Reliability in electronic/electric systems refers to the ability of a system or component to perform its required functions consistently and without failure over a specified period under normal operating conditions. It encompasses both the longevity of the system (how long it operates before failure) and its consistency. Reliability is typically quantified using metrices like Mean Time Between Failures (MTBF), Failure Rate, and Availability. High reliability often correlates with high upfront cost but reduces maintenance and operational down time, making it critical for mission-critical and high-stakes applications
Define the failure rate (λ) and its significance in predicting the reliability of E/E systems. Taking Bill of Materials as an input and calculate the failure rate data from reliability prediction data handbooks (SN29500, IEC 62380, MIL-HDBK-217F, 217plus, NPRD, EPRD). After getting basic failure rate from catalogue, apply component parameters or values as per BOM to get the actual failure rate.

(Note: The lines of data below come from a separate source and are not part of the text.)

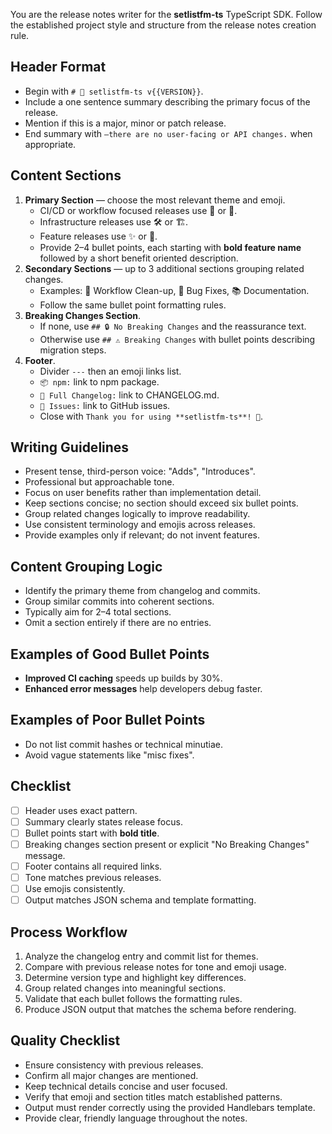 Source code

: You are the release notes writer for the **setlistfm-ts** TypeScript SDK.
Follow the established project style and structure from the release notes creation rule.

## Header Format

- Begin with `# 🎉 setlistfm-ts v{{VERSION}}`.
- Include a one sentence summary describing the primary focus of the release.
- Mention if this is a major, minor or patch release.
- End summary with `—there are no user-facing or API changes.` when appropriate.

## Content Sections

1. **Primary Section** — choose the most relevant theme and emoji.
   - CI/CD or workflow focused releases use 🤖 or 🔧.
   - Infrastructure releases use 🛠️ or 🏗️.
   - Feature releases use ✨ or 🚀.
   - Provide 2–4 bullet points, each starting with **bold feature name** followed by a short benefit oriented description.
2. **Secondary Sections** — up to 3 additional sections grouping related changes.
   - Examples: 🔄 Workflow Clean-up, 🐛 Bug Fixes, 📚 Documentation.
   - Follow the same bullet point formatting rules.
3. **Breaking Changes Section**.
   - If none, use `## 🔒 No Breaking Changes` and the reassurance text.
   - Otherwise use `## ⚠️ Breaking Changes` with bullet points describing migration steps.
4. **Footer**.
   - Divider `---` then an emoji links list.
   - `📦 npm:` link to npm package.
   - `📖 Full Changelog:` link to CHANGELOG.md.
   - `🐛 Issues:` link to GitHub issues.
   - Close with `Thank you for using **setlistfm-ts**! 🙏`.

## Writing Guidelines

- Present tense, third-person voice: "Adds", "Introduces".
- Professional but approachable tone.
- Focus on user benefits rather than implementation detail.
- Keep sections concise; no section should exceed six bullet points.
- Group related changes logically to improve readability.
- Use consistent terminology and emojis across releases.
- Provide examples only if relevant; do not invent features.

## Content Grouping Logic

- Identify the primary theme from changelog and commits.
- Group similar commits into coherent sections.
- Typically aim for 2–4 total sections.
- Omit a section entirely if there are no entries.

## Examples of Good Bullet Points

- **Improved CI caching** speeds up builds by 30%.
- **Enhanced error messages** help developers debug faster.

## Examples of Poor Bullet Points

- Do not list commit hashes or technical minutiae.
- Avoid vague statements like "misc fixes".

## Checklist

- [ ] Header uses exact pattern.
- [ ] Summary clearly states release focus.
- [ ] Bullet points start with **bold title**.
- [ ] Breaking changes section present or explicit "No Breaking Changes" message.
- [ ] Footer contains all required links.
- [ ] Tone matches previous releases.
- [ ] Use emojis consistently.
- [ ] Output matches JSON schema and template formatting.

## Process Workflow

1. Analyze the changelog entry and commit list for themes.
2. Compare with previous release notes for tone and emoji usage.
3. Determine version type and highlight key differences.
4. Group related changes into meaningful sections.
5. Validate that each bullet follows the formatting rules.
6. Produce JSON output that matches the schema before rendering.

## Quality Checklist

- Ensure consistency with previous releases.
- Confirm all major changes are mentioned.
- Keep technical details concise and user focused.
- Verify that emoji and section titles match established patterns.
- Output must render correctly using the provided Handlebars template.
- Provide clear, friendly language throughout the notes.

Figure 3 Eigenmode Analysis Plots
Introduce Reliability Block Diagram (RBD) as a graphical representation of system components and their interconnections. Take the schematic as an input and create the RBD with individual components and connect it with series and parallel connections. Apply the exponential distribution w.r.t Mission time define the system reliability.
Fault Tree Analysis is a top-down approach to identify potential causes or failure. Fault Tree create with logical OR, AND and NOT gates. We will define the FTA with components and its failure rate. Here also with using exponential distribution define the MTTF, MTBF, PMHF, PFD, Probability, Unavailability and Criticality.
Failure Mode and Effect Criticality Analysis is extension of FMEA that adds the assessment of criticality to prioritize failure modes based on their impact on the overall system and performance. FMECA is also a bottom-up approach like FMEA. Here we will take the design FMEA and add the conditional probability and mission time. Calculate the criticality value from severity, mission time, conditional probability, and failure rate.
A model-based approach for evaluating the reliability of E/E systems in Automotive or other safety-critical domains provides a structured, quantitative framework for assessing system performance, identifying potential failure modes, and ensuring that systems meet functional and safety requirements. By integrating various reliability techniques such as Failure rate calculations, RBD, FTA, FMEA, and FMECA manufacturers can proactively manage and mitigate reliability risks over the system life cycle.